Ülkemizde takvimlerin 1936 yılını gösterdiği tarihlerde Balıkesir
Çanakkale yolunun açılışı için Atatürk'ün yolu da Havran'a düşmüştü. Buraya
geldiğinde, Çanakkale Savaşında bizzat görüştüğü ve başından geçenleri kendisinden dinlediği Koca Seyid'i hatırladı. Mahalli yetkililere Koca Seyid'i sordu
fakat hiçbiri onu tanımıyorlardı. Atatürk oradakilerden hemen Koca Seyid'i
bulmalarını istedi ve onlara hitaben:
-" Sizi onunla tanıştırmak istiyorum. Yaptığınız milletin kahramanlarına
vefasızlıktır. Kendisini tanıyın ki, bu topraklar üzerinde yaşamanın bir bedeli
olduğu bilinsin." Dedi. Uzun uğraşlar sonrasında buldular. Önce yıkattılar,
ardından traş ettiler. Üzerindeki elbiseleri çıkartarak Nahiye Müdürünün
elbiselerini giydirdiler. Bu şekilde paşanın karşısına çıkardılar. Paşa bu
kıyafetlerde birini beklemiyordu karşısında. Ama onu toplumun içinde
utandırmamak için iltifat etti.
-"Koca Seyid bu elbise sana çok yakışmış, onu nereden satın aldın?"

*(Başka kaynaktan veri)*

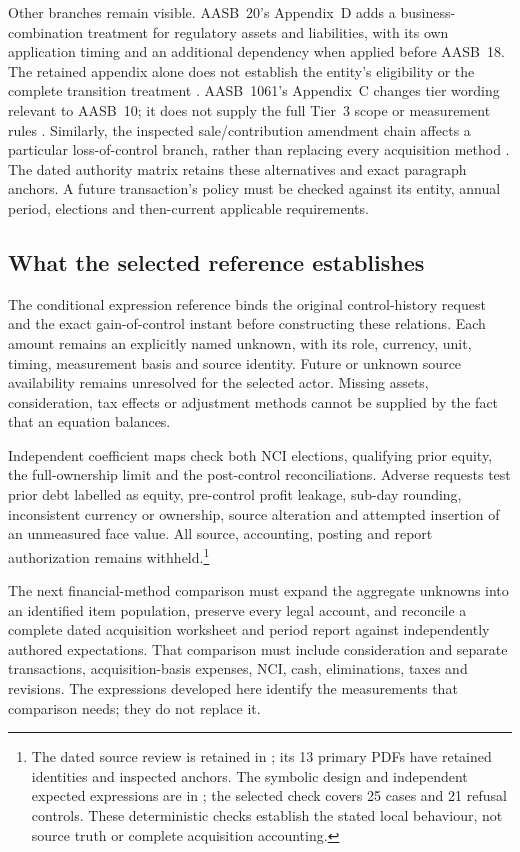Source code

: Other branches remain visible. AASB~20's Appendix~D adds a business-combination treatment for regulatory assets and liabilities, with its own application timing and an additional dependency when applied before AASB~18. The retained appendix alone does not establish the entity's eligibility or the complete transition treatment \citep[Appendix~D, amendments to AASB~3]{aasb20acquisitionappendix}. AASB~1061's Appendix~C changes tier wording relevant to AASB~10; it does not supply the full Tier~3 scope or measurement rules \citep[Appendix~C, amendment to AG1]{aasb1061scopeappendix}. Similarly, the inspected sale/contribution amendment chain affects a particular loss-of-control branch, rather than replacing every acquisition method \citep[paras.~6--8]{aasb2024controltiming}. The dated authority matrix retains these alternatives and exact paragraph anchors. A future transaction's policy must be checked against its entity, annual period, elections and then-current applicable requirements.

\subsection{What the selected reference establishes}

The conditional expression reference binds the original control-history request and the exact gain-of-control instant before constructing these relations. Each amount remains an explicitly named unknown, with its role, currency, unit, timing, measurement basis and source identity. Future or unknown source availability remains unresolved for the selected actor. Missing assets, consideration, tax effects or adjustment methods cannot be supplied by the fact that an equation balances.

Independent coefficient maps check both NCI elections, qualifying prior equity, the full-ownership limit and the post-control reconciliations. Adverse requests test prior debt labelled as equity, pre-control profit leakage, sub-day rounding, inconsistent currency or ownership, source alteration and attempted insertion of an unmeasured face value. All source, accounting, posting and report authorization remains withheld.\footnote{The dated source review is retained in ; its 13 primary PDFs have retained identities and inspected anchors. The symbolic design and independent expected expressions are in ; the selected check covers 25 cases and 21 refusal controls. These deterministic checks establish the stated local behaviour, not source truth or complete acquisition accounting.}

The next financial-method comparison must expand the aggregate unknowns into an identified item population, preserve every legal account, and reconcile a complete dated acquisition worksheet and period report against independently authored expectations. That comparison must include consideration and separate transactions, acquisition-basis expenses, NCI, cash, eliminations, taxes and revisions. The expressions developed here identify the measurements that comparison needs; they do not replace it.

-"Paşam sizin geldiğinizi bana haber verdiler. Çok sevindim. Beni arattığınızı
duyunca dünyalar benim oldu. Bana bu elbiseyi giydirdiler. Kaymakam bey
öyle uygun gördü."
Konuşma sonrasında Atatürk orada bulunanlara gereken dersi vermeyi
ihmal etmedi.
-" Siz vatanı için, milleti için, namusu için canını ortaya koyan böyle insanları bu kadar mı tanıyorsunuz? Eğer siz onları tanımazsanız geleceğinizi göremezsiniz. Hedeflerinizi bilemezsiniz."